## Task goal
Go through the data and report how many lines include the word "page", giving only the number.

Exercise materials section start

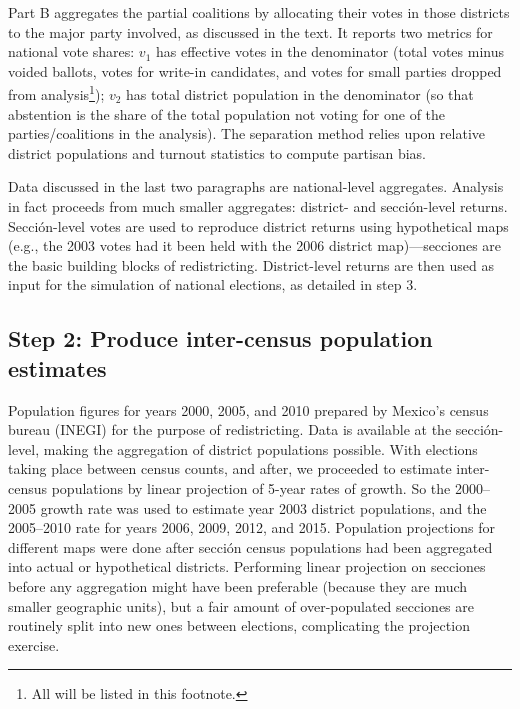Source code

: \documentclass[letter,12pt]{article}
\begin{document}
Part B aggregates the partial coalitions by allocating their votes in those districts to the major party involved, as discussed in the text. It reports two metrics for national vote shares: $v_1$ has effective votes in the denominator (total votes minus voided ballots, votes for write-in candidates, and votes for small parties dropped from analysis\footnote{All will be listed in this footnote.}); $v_2$ has total district population in the denominator (so that abstention is the share of the total population not voting for one of the parties/coalitions in the analysis). The separation method relies upon relative district populations and turnout statistics to compute partisan bias.

Data discussed in the last two paragraphs are national-level aggregates. Analysis in fact proceeds from much smaller aggregates: district- and secci\'on-level returns. Secci\'on-level votes are used to reproduce district returns using hypothetical maps (e.g., the 2003 votes had it been held with the 2006 district map)---secciones are the basic building blocks of redistricting. District-level returns are then used as input for the simulation of national elections, as detailed in step 3.  

\subsection*{Step 2: Produce inter-census population estimates}

Population figures for years 2000, 2005, and 2010 prepared by Mexico's census bureau (INEGI) for the purpose of redistricting. Data is available at the secci\'on-level, making the aggregation of district populations possible. With elections taking place between census counts, and after, we proceeded to estimate inter-census populations by linear projection of 5-year rates of growth. So the 2000--2005 growth rate was used to estimate year 2003 district populations, and the 2005--2010 rate for years 2006, 2009, 2012, and 2015. Population projections for different maps were done after secci\'on census populations had been aggregated into actual or hypothetical districts. Performing linear projection on secciones before any aggregation might have been preferable (because they are much smaller geographic units), but a fair amount of over-populated secciones are routinely split into new ones between elections, complicating the projection exercise.
\end{document}
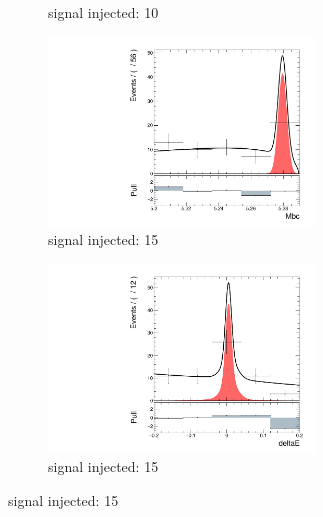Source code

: \begin{figure}[H]
\begin{subfigure}{0.5\linewidth}
		\caption{signal injected: 10}
	\end{subfigure}
	\begin{subfigure}{0.5\linewidth}
		\includegraphics[page=1,height=5cm]{figures/injection_sig_15/ds_gen_Mbc_2D.pdf}
		\caption{signal injected: 15}
	\end{subfigure}
	\begin{subfigure}{0.5\linewidth}
		\includegraphics[page=1,height=5cm]{figures/injection_sig_15/ds_gen_deltaE_2D.pdf}
		\caption{signal injected: 15}
	\end{subfigure}
\end{figure}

Exercise materials section end

## Reply
2